Confidence Interval (CI) Ribbon

  • Use geom_ribbon to show the area of the confidence interval and geom_point in the ggplot to show the point estimates.

  • If you wanted to combine both the geom_ribbon with geom_pointrange that is another possibility.

  • The only difference in this subsequent graph is the geom_ribbon and geom_point functions.

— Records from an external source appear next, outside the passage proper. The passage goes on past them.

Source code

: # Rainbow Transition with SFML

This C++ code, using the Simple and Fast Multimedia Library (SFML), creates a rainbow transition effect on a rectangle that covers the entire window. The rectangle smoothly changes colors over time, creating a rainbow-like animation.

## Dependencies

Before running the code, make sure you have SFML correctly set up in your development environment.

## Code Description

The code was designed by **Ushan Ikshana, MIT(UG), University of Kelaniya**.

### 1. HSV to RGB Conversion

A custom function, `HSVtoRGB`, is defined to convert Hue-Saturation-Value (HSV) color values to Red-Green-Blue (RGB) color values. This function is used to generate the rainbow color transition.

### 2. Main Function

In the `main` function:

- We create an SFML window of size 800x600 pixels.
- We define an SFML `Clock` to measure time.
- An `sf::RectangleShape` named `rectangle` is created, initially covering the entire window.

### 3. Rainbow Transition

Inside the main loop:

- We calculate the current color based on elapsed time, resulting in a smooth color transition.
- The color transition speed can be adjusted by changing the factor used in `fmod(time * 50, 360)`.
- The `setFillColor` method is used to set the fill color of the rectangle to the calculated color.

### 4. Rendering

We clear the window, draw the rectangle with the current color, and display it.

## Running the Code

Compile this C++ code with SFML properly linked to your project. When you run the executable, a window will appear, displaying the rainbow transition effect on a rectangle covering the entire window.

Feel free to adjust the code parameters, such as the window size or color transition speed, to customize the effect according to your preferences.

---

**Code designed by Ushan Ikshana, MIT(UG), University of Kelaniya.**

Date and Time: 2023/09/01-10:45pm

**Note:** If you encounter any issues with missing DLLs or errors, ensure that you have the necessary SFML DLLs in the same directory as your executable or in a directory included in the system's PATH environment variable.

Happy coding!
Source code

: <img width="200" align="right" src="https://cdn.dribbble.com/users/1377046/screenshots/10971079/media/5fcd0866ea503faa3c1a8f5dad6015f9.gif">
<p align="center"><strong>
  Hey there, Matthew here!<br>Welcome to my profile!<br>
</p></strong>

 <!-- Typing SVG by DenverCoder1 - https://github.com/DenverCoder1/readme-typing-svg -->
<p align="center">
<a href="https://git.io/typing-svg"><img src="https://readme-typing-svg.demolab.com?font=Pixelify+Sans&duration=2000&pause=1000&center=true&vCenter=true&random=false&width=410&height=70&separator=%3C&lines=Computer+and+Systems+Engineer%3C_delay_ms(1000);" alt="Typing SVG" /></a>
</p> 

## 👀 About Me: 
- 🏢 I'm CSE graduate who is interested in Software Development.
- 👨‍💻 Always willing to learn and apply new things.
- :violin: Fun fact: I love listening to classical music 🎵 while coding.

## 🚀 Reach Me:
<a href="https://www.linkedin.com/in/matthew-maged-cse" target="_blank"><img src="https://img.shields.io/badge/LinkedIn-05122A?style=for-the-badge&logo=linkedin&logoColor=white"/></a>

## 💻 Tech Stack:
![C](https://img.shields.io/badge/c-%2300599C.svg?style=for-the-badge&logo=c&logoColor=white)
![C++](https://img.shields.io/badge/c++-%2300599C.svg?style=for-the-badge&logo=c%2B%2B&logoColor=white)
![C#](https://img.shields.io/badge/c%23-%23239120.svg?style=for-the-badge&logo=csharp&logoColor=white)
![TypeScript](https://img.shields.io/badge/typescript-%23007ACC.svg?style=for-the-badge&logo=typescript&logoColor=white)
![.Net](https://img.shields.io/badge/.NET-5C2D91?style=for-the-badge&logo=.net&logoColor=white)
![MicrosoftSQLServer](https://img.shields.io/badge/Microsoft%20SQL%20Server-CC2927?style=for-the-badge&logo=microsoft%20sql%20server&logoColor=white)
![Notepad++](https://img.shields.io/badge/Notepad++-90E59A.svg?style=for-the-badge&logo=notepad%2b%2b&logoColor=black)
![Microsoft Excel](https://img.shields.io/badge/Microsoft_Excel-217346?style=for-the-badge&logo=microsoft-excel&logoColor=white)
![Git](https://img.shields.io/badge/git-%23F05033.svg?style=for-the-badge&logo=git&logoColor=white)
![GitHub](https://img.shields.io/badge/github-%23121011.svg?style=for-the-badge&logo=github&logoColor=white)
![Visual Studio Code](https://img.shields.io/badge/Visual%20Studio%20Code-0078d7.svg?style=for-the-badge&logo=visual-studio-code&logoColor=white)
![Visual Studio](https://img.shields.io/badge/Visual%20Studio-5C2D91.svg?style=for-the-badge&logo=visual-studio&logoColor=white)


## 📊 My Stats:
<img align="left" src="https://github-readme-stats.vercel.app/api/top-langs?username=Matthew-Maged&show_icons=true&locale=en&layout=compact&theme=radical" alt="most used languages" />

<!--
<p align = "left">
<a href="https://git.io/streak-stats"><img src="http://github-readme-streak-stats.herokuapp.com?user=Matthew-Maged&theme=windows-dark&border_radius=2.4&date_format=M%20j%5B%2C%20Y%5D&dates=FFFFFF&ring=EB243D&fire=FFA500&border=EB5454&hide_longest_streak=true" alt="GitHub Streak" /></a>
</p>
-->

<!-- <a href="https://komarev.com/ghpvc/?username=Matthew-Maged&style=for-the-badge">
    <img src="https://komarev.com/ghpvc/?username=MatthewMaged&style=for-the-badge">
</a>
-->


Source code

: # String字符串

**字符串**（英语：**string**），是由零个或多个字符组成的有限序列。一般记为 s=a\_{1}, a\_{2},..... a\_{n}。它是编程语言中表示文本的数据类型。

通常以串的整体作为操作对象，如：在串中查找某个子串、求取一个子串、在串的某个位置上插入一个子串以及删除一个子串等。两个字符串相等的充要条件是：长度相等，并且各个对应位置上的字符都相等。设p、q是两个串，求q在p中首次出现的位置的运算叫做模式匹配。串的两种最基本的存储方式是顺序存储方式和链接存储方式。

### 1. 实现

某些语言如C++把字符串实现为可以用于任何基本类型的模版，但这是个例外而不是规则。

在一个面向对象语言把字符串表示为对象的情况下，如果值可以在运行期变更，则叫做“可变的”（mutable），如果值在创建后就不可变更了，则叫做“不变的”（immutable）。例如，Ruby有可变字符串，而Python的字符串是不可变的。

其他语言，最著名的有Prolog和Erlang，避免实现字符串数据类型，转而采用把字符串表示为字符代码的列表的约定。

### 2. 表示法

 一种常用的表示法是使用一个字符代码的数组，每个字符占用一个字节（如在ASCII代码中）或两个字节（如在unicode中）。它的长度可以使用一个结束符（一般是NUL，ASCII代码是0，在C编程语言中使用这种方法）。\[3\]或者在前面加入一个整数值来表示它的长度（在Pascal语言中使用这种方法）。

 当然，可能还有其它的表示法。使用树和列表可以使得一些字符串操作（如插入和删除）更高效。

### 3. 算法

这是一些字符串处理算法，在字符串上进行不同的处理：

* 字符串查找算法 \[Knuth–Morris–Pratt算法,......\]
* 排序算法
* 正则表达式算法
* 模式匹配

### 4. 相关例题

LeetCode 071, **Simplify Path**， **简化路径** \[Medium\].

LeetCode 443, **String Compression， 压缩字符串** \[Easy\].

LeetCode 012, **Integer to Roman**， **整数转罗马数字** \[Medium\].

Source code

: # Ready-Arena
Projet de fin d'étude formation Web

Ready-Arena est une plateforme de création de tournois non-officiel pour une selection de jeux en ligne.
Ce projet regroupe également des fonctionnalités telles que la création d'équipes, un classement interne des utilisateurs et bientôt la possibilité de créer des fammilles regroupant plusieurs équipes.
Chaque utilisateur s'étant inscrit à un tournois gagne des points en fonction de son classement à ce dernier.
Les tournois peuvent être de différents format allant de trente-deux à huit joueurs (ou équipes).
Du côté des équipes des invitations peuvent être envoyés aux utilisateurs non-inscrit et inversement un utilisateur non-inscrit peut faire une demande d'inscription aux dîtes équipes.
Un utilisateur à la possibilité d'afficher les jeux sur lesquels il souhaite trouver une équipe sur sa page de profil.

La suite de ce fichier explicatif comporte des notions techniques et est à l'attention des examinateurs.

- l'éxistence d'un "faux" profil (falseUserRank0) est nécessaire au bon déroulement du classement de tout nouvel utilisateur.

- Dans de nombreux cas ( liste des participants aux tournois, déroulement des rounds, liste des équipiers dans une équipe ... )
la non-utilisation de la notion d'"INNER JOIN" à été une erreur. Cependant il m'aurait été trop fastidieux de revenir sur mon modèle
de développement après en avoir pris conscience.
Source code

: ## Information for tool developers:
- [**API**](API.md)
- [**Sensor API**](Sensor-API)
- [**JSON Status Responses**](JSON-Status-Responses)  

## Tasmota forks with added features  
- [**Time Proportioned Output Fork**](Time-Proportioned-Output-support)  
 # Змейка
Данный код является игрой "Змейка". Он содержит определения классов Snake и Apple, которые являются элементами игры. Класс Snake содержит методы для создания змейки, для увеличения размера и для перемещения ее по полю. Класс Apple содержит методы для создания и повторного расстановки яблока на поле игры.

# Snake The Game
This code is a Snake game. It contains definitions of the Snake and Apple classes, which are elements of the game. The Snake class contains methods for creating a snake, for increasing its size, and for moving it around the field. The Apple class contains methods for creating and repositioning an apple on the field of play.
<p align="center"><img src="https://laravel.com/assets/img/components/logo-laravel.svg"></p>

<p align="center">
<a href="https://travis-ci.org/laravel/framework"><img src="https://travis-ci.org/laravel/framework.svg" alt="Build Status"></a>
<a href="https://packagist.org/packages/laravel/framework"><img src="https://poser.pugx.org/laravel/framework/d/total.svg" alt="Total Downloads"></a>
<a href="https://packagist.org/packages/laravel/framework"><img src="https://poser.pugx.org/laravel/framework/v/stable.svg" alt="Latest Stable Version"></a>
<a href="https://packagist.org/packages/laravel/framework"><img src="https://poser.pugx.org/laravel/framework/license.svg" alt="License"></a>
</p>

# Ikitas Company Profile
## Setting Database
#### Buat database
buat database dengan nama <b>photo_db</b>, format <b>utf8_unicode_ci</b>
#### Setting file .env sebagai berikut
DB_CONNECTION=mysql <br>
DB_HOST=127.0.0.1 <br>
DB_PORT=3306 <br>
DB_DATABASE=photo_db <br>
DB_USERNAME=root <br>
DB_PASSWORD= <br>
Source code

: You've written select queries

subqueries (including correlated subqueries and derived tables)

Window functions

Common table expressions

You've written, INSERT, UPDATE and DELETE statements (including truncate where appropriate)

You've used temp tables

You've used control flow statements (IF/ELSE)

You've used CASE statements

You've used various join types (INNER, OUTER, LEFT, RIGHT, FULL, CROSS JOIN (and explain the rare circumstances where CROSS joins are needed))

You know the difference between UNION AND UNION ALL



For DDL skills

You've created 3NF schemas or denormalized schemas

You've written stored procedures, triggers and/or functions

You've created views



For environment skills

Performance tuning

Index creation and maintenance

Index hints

event_1 %>% filter(!is.na(year)) %>%
    ggplot(mapping = aes(x = year, y = estimate))
    +geom_ribbon(aes(ymin=conf.low, ymax=conf.high) ,fill="gray", alpha=1) +
             geom_point(alpha=0.3, fill="black")+
#all the code below is customizable
             geom_hline(yintercept=0, color = "red",alpha=0.2)+
             geom_vline(xintercept = -1, 
                color = "black", size=0.5, alpha=0.4) +
             geom_vline(xintercept = 0, linetype="dotted", 
                color = "black", size=0.5, alpha=0.2)+
  theme_bw()+
  theme(
    plot.title = element_text(face = "bold", size = 12),
    legend.background = element_rect(fill = "white", size = 4, colour = "white"),
    legend.justification = c(0, 1),
    legend.position = c(0, 1),
    axis.ticks = element_line(colour = "white", size = 0.1),
    panel.grid.major = element_line(colour = "white", size = 0.07),
    panel.grid.minor = element_blank()
  )+
    annotate("text", x = c(0,2), y=30, label = c("","treat"))+
   labs(title="Event Study: Staggered Treatment", y="Estimate", x="Time")